▸ **INFORMATION SUPPLIED**
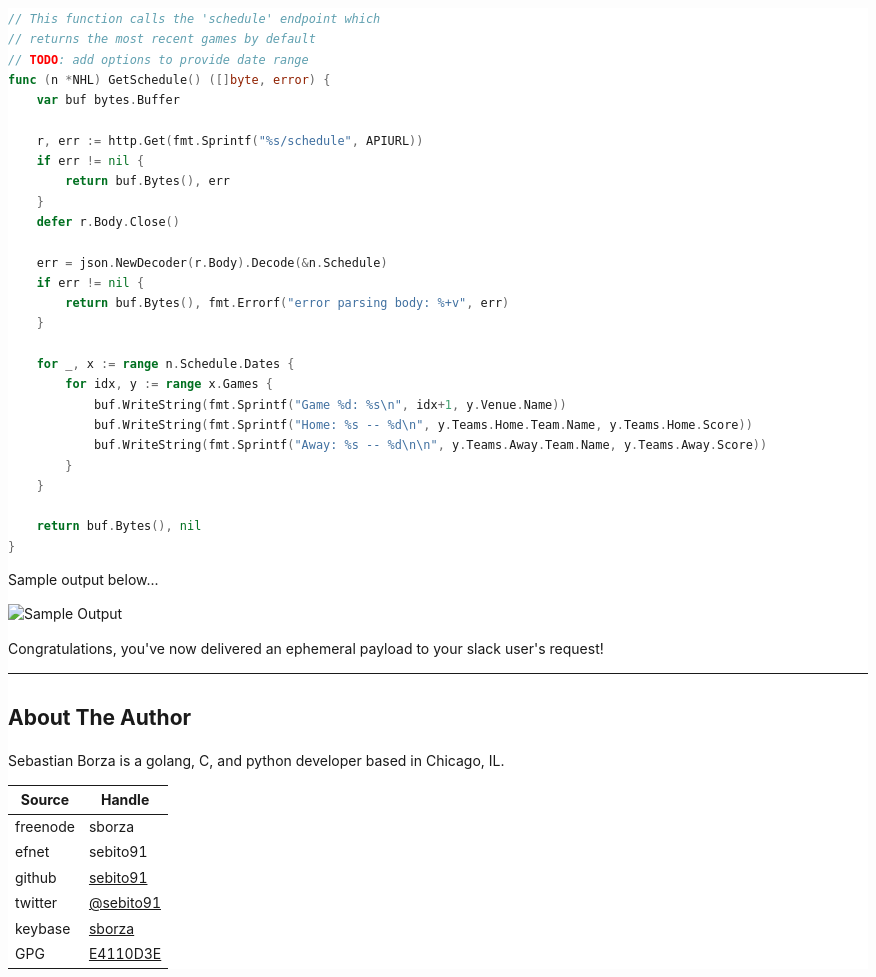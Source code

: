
 ```go
// This function calls the 'schedule' endpoint which
// returns the most recent games by default
// TODO: add options to provide date range
func (n *NHL) GetSchedule() ([]byte, error) {
    var buf bytes.Buffer

    r, err := http.Get(fmt.Sprintf("%s/schedule", APIURL))
    if err != nil {
        return buf.Bytes(), err
    }
    defer r.Body.Close()

    err = json.NewDecoder(r.Body).Decode(&n.Schedule)
    if err != nil {
        return buf.Bytes(), fmt.Errorf("error parsing body: %+v", err)
    }

    for _, x := range n.Schedule.Dates {
        for idx, y := range x.Games {
            buf.WriteString(fmt.Sprintf("Game %d: %s\n", idx+1, y.Venue.Name))
            buf.WriteString(fmt.Sprintf("Home: %s -- %d\n", y.Teams.Home.Team.Name, y.Teams.Home.Score))
            buf.WriteString(fmt.Sprintf("Away: %s -- %d\n\n", y.Teams.Away.Team.Name, y.Teams.Away.Score))
        }
    }

    return buf.Bytes(), nil
}
```

Sample output below...

![Sample Output](/postimages/advent-2017/go-slackbot/yes.png)

Congratulations, you've now delivered an ephemeral payload to your slack user's request!

-------

## About The Author

Sebastian Borza is a golang, C, and python developer based in Chicago, IL. 

Source   | Handle
---------|--------
freenode | sborza 
efnet    | sebito91
github   | [sebito91](https://github.com/sebito91)
twitter  | [@sebito91](https://twitter.com/sebito91)
keybase  | [sborza](https://keybase.io/sborza)
GPG      | [E4110D3E](https://pgp.cs.uu.nl/stats/37447f3fe4110d3e.html)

▸ **TASK GOAL**
Report every line in the data above in which the word "Sample" appears.

▸ **TASK SOLUTION**
Sample output below...
![Sample Output](/postimages/advent-2017/go-slackbot/yes.png)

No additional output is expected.